Leader of the Opposition in Manitoba
- In office December 5, 2000 – April 9, 2006
- Preceded by: Bonnie Mitchelson
- Succeeded by: Hugh McFadyen

Leader of the Progressive Conservative Party of Manitoba
- In office November 4, 2000 – April 9, 2006
- Preceded by: Bonnie Mitchelson (Interim)
- Succeeded by: Hugh McFadyen

Member of the Legislative Assembly of Manitoba for Kirkfield Park
- In office November 21, 2000 – September 7, 2006
- Preceded by: Eric Stefanson
- Succeeded by: Sharon Blady

Personal details
- Born: 24 November 1954 (age 71) Lestock, Saskatchewan, Canada
- Party: Progressive Conservative

= Stuart Murray =

Canadian politician

Stuart Murray (born November 24, 1954) is a former politician from Manitoba, Canada. He served as leader of the Progressive Conservative Party of Manitoba and leader of the opposition in the Manitoba legislature from 2000 to 2006. From 2006 until 2009, Murray was the President and Chief Executive Officer of the St. Boniface Hospital Research Foundation. He subsequently served as director and chief executive officer of the Canadian Museum for Human Rights from 2009 to 2014.

==Early life and career==
Murray was born in Lestock, Saskatchewan, and raised in Punnichy in the same province. His mother, Jean Murray, was a town councillor. He studied Science at the University of Manitoba, and transferred to Ryerson Polytechnical Institute to further his studies in Architectural Science. He later worked as road manager for the rock band Blood, Sweat and Tears, and in 1982 became media director for the Canadian Opera Company.

Murray began working for Canadian Prime Minister Brian Mulroney in 1985. He moved to Winnipeg, Manitoba in 1989 after being named vice-president of the family-owned Domo Gasoline Corporation, and became its CEO and president four years later. Murray was also an organizer for the Manitoba Progressive Conservative Party in the 1990, 1995 and 1999 elections, and supported Kim Campbell's successful bid to succeed Mulroney as leader of the Progressive Conservative Party of Canada in 1993.

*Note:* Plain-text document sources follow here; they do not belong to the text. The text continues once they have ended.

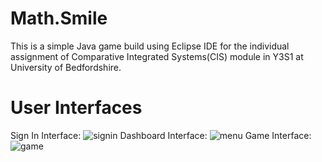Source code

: # Math.Smile
This is a simple Java game build using Eclipse IDE for the individual assignment of Comparative Integrated Systems(CIS) module in Y3S1 at University of Bedfordshire.

# User Interfaces

Sign In Interface:
![signin](https://user-images.githubusercontent.com/67953132/213378981-97bef02e-6fc8-40cb-8aaf-d023e72d43fa.png)
Dashboard Interface:
![menu](https://user-images.githubusercontent.com/67953132/213378998-3e3e2472-e44e-4346-a20e-48687b0dc080.png)
Game Interface:
![game](https://user-images.githubusercontent.com/67953132/213379007-5f56f5d3-7142-4d72-a287-03033182e9e5.png)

Murray was appointed to the board of Canadian National Railways in 1991, and served for one term. He was a founding member of the Manitoba Entertainment Complex Group (MEC) in 1994, and chaired the successful World Hockey Junior Championship in 1999. In recognition of their contribution, he and his team were each awarded the Order of the Buffalo Hunt, one of Manitoba’s highest honours.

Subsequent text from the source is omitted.